The MSO: OEM Certification for Your Future

The MSO: OEM Certification for Your Future

I think in the very near future it will be impossible to repair a vehicle if your shop isn’t certified in a brand.

Vehicle manufacturers have been progressively creating certification standards required to properly repair their vehicles. Now more than ever, the concern of the repair of their vehicles is affecting how repairers conduct business. It’s nothing new; they’ve always been concerned. But now, with more manufacturers developing certification standards, the focus for repairers has to shift to compliance.

Brand Loyalty

I think in the very near future it will be impossible to repair a vehicle if your shop isn’t certified in a brand. You see it already in quite a few brands: Honda, Mercedes-Benz, Nissan, Chrysler, GM, Ford, Jaguar Land Rover, Tesla, Infiniti and Hyundai.

The reason OEMs are concerned, other than safety, is brand loyalty.
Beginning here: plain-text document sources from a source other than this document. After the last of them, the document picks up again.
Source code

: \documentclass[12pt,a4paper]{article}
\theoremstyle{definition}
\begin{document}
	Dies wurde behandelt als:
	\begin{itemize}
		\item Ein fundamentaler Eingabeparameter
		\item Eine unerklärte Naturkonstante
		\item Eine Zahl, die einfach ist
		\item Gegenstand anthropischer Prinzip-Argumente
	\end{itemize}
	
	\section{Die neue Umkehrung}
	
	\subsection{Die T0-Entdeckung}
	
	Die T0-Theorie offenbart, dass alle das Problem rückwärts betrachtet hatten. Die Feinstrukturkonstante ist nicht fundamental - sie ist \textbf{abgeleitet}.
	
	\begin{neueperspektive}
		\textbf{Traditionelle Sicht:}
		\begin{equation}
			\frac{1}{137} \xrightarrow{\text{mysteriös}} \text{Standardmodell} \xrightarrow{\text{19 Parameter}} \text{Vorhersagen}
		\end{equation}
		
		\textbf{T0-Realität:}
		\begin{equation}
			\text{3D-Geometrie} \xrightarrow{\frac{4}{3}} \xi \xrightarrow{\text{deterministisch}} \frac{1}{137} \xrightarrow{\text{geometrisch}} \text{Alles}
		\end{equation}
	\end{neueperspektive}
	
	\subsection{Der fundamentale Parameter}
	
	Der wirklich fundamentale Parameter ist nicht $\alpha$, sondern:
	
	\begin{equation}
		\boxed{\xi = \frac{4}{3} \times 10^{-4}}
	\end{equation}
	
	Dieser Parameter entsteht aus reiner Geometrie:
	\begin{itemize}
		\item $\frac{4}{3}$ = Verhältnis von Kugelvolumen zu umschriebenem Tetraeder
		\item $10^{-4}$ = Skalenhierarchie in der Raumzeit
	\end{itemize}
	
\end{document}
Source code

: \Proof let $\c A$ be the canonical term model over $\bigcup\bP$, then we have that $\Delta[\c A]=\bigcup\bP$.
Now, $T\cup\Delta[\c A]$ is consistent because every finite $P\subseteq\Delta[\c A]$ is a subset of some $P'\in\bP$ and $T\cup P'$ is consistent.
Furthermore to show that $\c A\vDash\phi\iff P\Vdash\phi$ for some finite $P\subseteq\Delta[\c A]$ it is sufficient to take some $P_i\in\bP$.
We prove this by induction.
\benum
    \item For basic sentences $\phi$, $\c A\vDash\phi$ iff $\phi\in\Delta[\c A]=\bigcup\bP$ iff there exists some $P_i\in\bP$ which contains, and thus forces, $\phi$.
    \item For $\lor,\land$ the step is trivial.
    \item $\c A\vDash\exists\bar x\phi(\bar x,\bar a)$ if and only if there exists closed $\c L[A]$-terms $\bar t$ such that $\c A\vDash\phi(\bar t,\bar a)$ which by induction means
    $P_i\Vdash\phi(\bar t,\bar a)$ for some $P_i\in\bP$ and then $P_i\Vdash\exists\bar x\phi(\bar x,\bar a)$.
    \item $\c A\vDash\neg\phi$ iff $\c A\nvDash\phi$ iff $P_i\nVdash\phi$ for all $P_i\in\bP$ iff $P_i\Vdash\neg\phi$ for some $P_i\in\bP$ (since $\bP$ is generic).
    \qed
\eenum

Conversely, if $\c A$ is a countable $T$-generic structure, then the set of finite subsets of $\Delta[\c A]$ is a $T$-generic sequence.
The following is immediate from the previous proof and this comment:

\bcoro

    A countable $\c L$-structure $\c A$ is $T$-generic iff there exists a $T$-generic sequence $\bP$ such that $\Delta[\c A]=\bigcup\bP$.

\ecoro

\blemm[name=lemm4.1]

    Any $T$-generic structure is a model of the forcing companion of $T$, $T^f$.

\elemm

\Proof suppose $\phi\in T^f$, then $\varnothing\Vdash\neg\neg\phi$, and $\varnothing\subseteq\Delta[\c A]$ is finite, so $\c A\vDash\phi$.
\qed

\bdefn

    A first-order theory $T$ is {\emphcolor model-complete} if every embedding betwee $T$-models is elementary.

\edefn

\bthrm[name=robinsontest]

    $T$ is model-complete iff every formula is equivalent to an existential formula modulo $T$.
There are studies that show if a customer has a repair issue, they’ll go to a different brand most of the time.

Manufacturers want us to repair their vehicles properly. They’ve developed standards, and they’re transparent and available to repairers. They all have different criteria for achieving certification, not only in the methods we use to repair the vehicles but also in the equipment we use to repair them.

There aren’t enough certified dealer-owned body shops to repair the demand. The majority of dealers in my particular market aren’t equipped or certified to repair their own brand. Because of this, there are dealers that have closed down their shop. There’s an all-around shortage of certified shops available to make the proper repair, so even though it’s expensive to become certified, I see it as a huge opportunity for us.

Load Leveling

We have worked hard to become certified on most makes. The advantage for a MSO becoming certified on most makes is we can spread out the different brand certifications and load level accordingly. For instance, we have a certified Ford aluminum repair shop in every market we’re in. We’ll transport a vehicle to the Ford aluminum shop from another shop 10 or 20 miles away, do the proper repair and then deliver the vehicle back to the drop-off location when completed.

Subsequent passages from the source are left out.